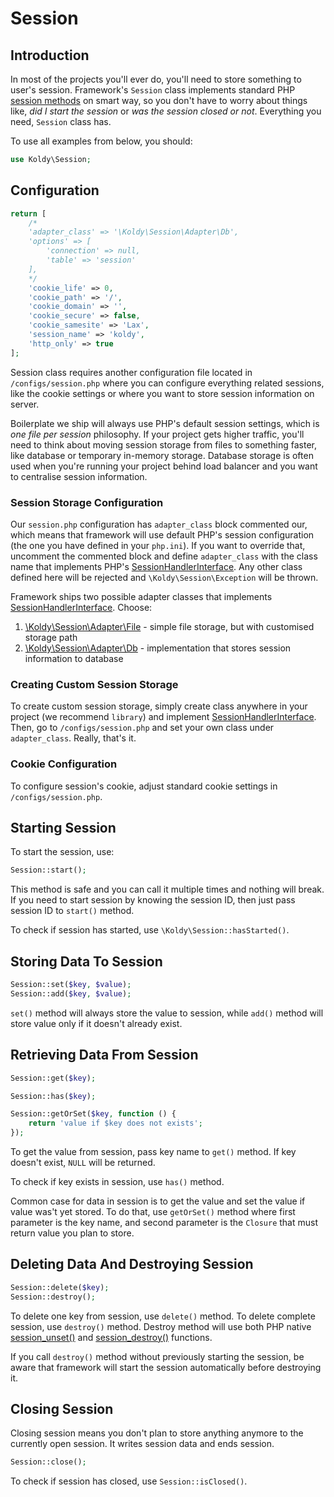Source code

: # Session


## Introduction

In most of the projects you'll ever do, you'll need to store something to user's session. Framework's `Session` class
implements standard PHP [session methods](http://www.php.net/manual/en/book.session.php) on smart way, so you don't have
to worry about things like, *did I start the session* or *was the session closed or not*. Everything you need, `Session`
class has.

To use all examples from below, you should:

```php
use Koldy\Session;
```


## Configuration

```php
return [
	/*
	'adapter_class' => '\Koldy\Session\Adapter\Db',
	'options' => [
		'connection' => null,
		'table' => 'session'
	],
	*/
	'cookie_life' => 0,
	'cookie_path' => '/',
	'cookie_domain' => '',
	'cookie_secure' => false,
	'cookie_samesite' => 'Lax',
	'session_name' => 'koldy',
	'http_only' => true
];
```

Session class requires another configuration file located in `/configs/session.php` where you can configure everything
related sessions, like the cookie settings or where you want to store session information on server.

Boilerplate we ship will always use PHP's default session settings, which is *one file per session* philosophy. If your
project gets higher traffic, you'll need to think about moving session storage from files to something faster, like
database or temporary in-memory storage. Database storage is often used when you're running your project behind load
balancer and you want to centralise session information.


### Session Storage Configuration

Our `session.php` configuration has `adapter_class` block commented our, which means that framework will use default
PHP's session configuration (the one you have defined in your `php.ini`). If you want to override that, uncomment the
commented block and define `adapter_class` with the class name that implements PHP's
[SessionHandlerInterface](http://www.php.net/manual/en/class.sessionhandlerinterface.php). Any other class defined here
will be rejected and `\Koldy\Session\Exception` will be thrown.

Framework ships two possible adapter classes that implements
[SessionHandlerInterface](http://www.php.net/manual/en/class.sessionhandlerinterface.php). Choose:

1. [\Koldy\Session\Adapter\File](session/file.md) - simple file storage, but with customised storage path
2. [\Koldy\Session\Adapter\Db](session/database.md) - implementation that stores session information to database


### Creating Custom Session Storage

To create custom session storage, simply create class anywhere in your project (we recommend `library`) and implement
[SessionHandlerInterface](http://www.php.net/manual/en/class.sessionhandlerinterface.php). Then, go to
`/configs/session.php` and set your own class under `adapter_class`. Really, that's it.


### Cookie Configuration

To configure session's cookie, adjust standard cookie settings in `/configs/session.php`.


## Starting Session

To start the session, use:

```php
Session::start();
```

This method is safe and you can call it multiple times and nothing will break. If you need to start session by
knowing the session ID, then just pass session ID to `start()` method.

To check if session has started, use `\Koldy\Session::hasStarted()`.


## Storing Data To Session

```php
Session::set($key, $value);
Session::add($key, $value);
```

`set()` method will always store the value to session, while `add()` method will store value only if it doesn't already
exist.


## Retrieving Data From Session

```php
Session::get($key);

Session::has($key);

Session::getOrSet($key, function () {
	return 'value if $key does not exists';
});
```

To get the value from session, pass key name to `get()` method. If key doesn't exist, `NULL` will be returned.

To check if key exists in session, use `has()` method.

Common case for data in session is to get the value and set the value if value was't yet stored. To do that, use
`getOrSet()` method where first parameter is the key name, and second parameter is the `Closure` that must return value
you plan to store.


## Deleting Data And Destroying Session

```php
Session::delete($key);
Session::destroy();
```

To delete one key from session, use `delete()` method. To delete complete session, use `destroy()` method. Destroy method
will use both PHP native [session_unset()](http://php.net/manual/en/function.session-unset.php) and
[session_destroy()](http://php.net/manual/en/function.session-destroy.php) functions.

If you call `destroy()` method without previously starting the session, be aware that framework will start the session
automatically before destroying it.


## Closing Session

Closing session means you don't plan to store anything anymore to the currently open session. It writes session data and
ends session.

```php
Session::close();
```

To check if session has closed, use `Session::isClosed()`.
__________________________________________________
Aim of the task:
Would you show every line in the data above that contains the string "default"?

Completed exercise:
Boilerplate we ship will always use PHP's default session settings, which is *one file per session* philosophy. If your
Our `session.php` configuration has `adapter_class` block commented our, which means that framework will use default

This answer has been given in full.